Dès la promulgation de la loi dite « Bertrand » qui remet en question l'organisation des congrès médicaux, et pour anticiper l'exégèse de ses décrets d'application, Philippe Godeberge et Jean-Christophe Saurin ont pris l'initiative de travailler à la définition d'une Société Savante médicale, qui n'a curieusement pas de cadre juridique. Sil fallait résumer les choses en une phrase, les deux missions fondatrices des sociétés savantes médicales sont de mettre à jour et diffuser les connaissances dans leur domaine. La mise à jour des connaissances passe par le soutien à la recherche, et notre société est à cet égard exemplaire, en abondant sous la coordination de Christine Silvain le fonds d'aide à la recherche et à l'évaluation, et l'aide au financement de cohortes nationales, avec les bénéfices des JFHOD. La diffusion des connaissances commence par l'enseignement des plus jeunes. La définition des contours de l'enseignement initial reste pour moi la prérogative de nos représentants au Conseil National des Universités et de la Collégiale des Universitaires en Hépato-gastro-entérologie. Pour autant, les sociétés savantes ont un rôle facilitateur et complémentaire essentiel à jouer. La SNFGE apporte je crois pleinement son tribut, à travers l'accès à la Société facilité aux juniors pendant 4 ans, les bourses de participation aux congrès, et les initiatives de la commission juniors.

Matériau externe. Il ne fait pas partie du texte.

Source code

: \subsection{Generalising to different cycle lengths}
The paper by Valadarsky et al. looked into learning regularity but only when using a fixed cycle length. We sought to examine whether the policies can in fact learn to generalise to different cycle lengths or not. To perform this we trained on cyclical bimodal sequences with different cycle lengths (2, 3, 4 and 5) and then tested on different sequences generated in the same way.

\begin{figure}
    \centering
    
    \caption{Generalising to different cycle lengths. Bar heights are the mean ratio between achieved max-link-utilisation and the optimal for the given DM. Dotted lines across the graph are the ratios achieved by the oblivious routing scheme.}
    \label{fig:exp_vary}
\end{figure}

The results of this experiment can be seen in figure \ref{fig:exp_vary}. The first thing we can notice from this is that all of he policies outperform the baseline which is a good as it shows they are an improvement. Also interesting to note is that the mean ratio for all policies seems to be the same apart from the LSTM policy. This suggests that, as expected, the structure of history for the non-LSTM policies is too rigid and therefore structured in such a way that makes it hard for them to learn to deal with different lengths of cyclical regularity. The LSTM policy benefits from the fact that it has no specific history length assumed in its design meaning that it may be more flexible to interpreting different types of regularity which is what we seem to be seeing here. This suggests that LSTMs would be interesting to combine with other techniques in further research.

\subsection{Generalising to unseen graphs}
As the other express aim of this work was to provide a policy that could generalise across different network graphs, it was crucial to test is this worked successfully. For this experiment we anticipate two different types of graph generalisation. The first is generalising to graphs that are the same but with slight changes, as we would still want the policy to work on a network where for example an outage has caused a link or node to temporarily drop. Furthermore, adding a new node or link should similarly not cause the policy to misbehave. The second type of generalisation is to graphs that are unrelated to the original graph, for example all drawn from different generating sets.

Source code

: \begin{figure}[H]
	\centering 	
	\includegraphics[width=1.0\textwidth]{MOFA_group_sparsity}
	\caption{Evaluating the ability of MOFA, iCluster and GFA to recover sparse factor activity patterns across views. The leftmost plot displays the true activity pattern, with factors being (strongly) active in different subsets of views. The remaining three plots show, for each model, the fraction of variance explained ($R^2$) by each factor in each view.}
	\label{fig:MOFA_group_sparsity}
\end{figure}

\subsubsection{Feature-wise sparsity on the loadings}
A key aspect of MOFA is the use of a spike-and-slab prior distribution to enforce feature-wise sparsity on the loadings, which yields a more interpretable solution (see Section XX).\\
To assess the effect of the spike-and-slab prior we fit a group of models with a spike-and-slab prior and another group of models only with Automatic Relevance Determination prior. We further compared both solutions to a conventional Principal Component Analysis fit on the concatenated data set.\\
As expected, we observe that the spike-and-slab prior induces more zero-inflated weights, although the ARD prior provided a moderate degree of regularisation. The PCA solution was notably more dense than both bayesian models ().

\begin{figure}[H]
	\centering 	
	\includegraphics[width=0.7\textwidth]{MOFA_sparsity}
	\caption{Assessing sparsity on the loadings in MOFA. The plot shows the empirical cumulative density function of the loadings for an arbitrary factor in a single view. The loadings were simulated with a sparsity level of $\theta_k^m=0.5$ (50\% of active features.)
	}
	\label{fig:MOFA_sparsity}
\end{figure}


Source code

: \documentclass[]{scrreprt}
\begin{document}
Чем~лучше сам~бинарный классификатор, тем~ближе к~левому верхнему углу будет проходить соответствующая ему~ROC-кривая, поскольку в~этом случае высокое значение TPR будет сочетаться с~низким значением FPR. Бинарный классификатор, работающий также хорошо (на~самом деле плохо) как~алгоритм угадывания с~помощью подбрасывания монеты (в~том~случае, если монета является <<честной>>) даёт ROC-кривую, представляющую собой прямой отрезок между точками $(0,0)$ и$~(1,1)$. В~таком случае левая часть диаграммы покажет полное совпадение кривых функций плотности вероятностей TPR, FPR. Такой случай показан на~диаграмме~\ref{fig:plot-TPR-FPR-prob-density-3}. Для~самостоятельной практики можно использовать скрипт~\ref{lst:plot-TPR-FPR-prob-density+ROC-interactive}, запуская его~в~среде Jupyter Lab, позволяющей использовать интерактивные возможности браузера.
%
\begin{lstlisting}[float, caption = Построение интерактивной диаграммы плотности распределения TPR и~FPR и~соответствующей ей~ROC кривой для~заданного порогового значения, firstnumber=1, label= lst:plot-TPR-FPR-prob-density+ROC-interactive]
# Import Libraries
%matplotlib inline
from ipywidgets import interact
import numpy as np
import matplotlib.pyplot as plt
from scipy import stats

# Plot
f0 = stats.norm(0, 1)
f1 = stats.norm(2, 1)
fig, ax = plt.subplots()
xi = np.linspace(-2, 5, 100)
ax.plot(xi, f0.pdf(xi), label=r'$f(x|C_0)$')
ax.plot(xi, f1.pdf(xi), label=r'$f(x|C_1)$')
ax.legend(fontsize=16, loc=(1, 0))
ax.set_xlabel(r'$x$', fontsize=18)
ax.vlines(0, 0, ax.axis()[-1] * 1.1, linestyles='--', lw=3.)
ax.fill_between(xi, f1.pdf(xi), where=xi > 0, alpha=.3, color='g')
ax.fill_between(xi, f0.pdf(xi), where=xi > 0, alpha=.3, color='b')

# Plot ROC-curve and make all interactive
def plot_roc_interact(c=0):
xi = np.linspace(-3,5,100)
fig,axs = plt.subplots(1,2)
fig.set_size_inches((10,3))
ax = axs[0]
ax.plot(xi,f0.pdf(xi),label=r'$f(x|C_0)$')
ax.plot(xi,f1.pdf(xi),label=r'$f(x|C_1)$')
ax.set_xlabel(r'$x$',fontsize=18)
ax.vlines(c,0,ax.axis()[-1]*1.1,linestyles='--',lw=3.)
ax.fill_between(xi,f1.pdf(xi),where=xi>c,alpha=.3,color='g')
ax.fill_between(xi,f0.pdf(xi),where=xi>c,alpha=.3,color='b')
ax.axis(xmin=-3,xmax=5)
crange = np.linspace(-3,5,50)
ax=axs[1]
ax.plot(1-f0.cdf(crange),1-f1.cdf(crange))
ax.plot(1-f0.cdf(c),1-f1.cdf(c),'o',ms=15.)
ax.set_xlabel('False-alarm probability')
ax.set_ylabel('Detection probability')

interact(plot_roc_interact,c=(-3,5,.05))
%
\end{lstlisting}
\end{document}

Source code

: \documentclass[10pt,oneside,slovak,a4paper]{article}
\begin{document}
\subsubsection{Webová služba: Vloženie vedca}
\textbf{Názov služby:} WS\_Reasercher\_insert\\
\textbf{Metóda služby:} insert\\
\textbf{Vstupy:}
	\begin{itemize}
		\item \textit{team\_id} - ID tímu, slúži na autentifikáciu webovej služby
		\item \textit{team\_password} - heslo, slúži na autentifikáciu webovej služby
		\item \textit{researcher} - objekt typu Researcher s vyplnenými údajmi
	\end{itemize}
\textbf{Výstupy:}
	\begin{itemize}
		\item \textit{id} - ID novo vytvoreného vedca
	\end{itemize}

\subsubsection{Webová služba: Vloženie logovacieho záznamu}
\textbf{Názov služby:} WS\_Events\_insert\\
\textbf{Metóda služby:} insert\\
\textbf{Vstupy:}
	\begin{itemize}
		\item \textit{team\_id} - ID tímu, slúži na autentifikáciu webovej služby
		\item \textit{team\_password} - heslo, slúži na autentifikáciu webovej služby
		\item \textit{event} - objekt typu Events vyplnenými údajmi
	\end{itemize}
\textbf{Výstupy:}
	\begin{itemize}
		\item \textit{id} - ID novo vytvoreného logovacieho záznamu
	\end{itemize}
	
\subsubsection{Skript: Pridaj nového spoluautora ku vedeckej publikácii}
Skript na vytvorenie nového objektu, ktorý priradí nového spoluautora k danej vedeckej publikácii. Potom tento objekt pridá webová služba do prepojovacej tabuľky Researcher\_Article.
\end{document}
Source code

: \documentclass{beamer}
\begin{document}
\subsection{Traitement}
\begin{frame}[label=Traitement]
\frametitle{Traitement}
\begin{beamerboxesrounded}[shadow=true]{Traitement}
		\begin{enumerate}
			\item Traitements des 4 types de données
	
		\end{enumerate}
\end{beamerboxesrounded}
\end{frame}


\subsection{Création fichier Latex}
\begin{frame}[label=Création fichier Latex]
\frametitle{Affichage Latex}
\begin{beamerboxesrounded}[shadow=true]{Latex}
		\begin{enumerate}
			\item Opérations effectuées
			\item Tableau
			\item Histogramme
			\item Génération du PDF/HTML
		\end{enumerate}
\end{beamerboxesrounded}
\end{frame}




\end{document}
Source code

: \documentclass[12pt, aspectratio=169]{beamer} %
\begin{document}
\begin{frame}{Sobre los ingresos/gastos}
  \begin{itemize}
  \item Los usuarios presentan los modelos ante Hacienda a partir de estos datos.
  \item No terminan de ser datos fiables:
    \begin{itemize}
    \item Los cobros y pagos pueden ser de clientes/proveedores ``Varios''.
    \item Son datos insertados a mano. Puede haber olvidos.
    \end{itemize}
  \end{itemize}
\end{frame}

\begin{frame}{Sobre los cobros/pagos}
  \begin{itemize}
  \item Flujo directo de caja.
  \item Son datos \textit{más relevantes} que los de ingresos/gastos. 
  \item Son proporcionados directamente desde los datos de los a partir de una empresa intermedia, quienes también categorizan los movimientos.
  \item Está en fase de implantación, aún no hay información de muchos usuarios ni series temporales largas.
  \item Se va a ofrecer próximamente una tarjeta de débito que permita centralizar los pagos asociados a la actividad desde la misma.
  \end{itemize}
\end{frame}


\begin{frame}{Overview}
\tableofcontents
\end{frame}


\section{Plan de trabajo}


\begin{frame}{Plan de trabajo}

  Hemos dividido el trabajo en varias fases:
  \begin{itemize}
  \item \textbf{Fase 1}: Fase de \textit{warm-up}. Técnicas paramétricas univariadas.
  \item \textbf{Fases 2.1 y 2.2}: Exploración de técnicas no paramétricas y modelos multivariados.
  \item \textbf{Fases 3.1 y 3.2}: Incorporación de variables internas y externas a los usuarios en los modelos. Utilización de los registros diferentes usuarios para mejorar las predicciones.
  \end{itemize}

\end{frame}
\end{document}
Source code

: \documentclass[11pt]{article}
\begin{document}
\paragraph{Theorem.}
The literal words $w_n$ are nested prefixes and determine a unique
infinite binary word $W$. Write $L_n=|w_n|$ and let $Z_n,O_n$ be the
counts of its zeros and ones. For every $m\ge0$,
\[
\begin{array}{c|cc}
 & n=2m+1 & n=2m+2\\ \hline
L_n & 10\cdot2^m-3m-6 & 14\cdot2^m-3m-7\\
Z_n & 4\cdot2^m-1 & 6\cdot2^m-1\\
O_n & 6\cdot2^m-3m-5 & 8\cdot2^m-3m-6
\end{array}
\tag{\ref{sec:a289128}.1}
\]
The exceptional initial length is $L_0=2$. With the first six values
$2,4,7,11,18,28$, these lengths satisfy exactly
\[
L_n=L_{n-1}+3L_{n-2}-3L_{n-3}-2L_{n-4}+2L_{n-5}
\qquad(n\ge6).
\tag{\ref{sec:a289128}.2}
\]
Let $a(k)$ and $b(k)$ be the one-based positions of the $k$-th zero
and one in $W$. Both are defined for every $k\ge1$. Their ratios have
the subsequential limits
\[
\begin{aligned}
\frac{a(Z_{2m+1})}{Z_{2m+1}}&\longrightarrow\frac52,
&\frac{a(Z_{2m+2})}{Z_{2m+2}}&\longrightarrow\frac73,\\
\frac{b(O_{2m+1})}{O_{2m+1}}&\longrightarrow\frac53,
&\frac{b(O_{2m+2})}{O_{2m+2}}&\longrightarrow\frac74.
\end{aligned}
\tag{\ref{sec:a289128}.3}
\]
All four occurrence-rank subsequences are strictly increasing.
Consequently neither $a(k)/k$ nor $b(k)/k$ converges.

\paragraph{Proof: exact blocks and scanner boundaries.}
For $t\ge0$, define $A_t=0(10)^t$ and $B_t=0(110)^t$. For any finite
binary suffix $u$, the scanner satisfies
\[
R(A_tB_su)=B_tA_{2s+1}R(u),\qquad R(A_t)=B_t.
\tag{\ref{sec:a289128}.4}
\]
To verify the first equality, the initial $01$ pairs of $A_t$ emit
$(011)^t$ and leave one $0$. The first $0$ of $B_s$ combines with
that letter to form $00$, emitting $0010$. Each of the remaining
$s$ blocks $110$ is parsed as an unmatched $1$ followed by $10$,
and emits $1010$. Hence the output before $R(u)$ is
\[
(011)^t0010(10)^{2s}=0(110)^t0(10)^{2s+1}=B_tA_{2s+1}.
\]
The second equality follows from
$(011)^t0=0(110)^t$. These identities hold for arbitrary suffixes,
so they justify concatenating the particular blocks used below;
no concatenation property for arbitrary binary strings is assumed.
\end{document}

La diffusion des connaissances en pathologie digestive entre hépato-gastro-entérologues, à travers les JFHOD, le séminaire automnal couplé à Vidéo-digest, la mise à jour du thésaurus de cancérologie digestive, la rédaction et la diffusion de recommandations et de conseils de pratique clinique, sont à l'évidence le cour de métier de la Société. Je voudrais insister sur l'éducation du grand public. J'ai en mémoire des conférences grand public des Journées Francophones devant quelques retraités perdus dans une grande salle, et des conférences de presse devant trois au quatre journalistes de la presse locale. Nous avons beaucoup progressé dans les relais médiatiques grâce à la remarquable efficacité de notre directrice Charlotte Fafart, assistée par l'infatigable et souriante Corine Dahan-Zylberberg. Un grand merci à toutes les deux pour leur remarquable travail. Mais regardons les choses en face. Notre discipline souffre d'un important déficit d'image, et j'oserai dire, de popularité. Cela tient sans doute en partie au côté un peu honteux et tabou des entrailles, par opposition à des organes dits nobles, tels que le cerveau et le coeur. Lorsqu'un universitaire retraité fait le tour des studios de radios généralistes et des plateaux de télévision en affirmant que l'hypercholestérolémie morbide n'a jamais existé, le président de la société française de cardiologie réagit dans l'heure, avec un relais dans tous les médias.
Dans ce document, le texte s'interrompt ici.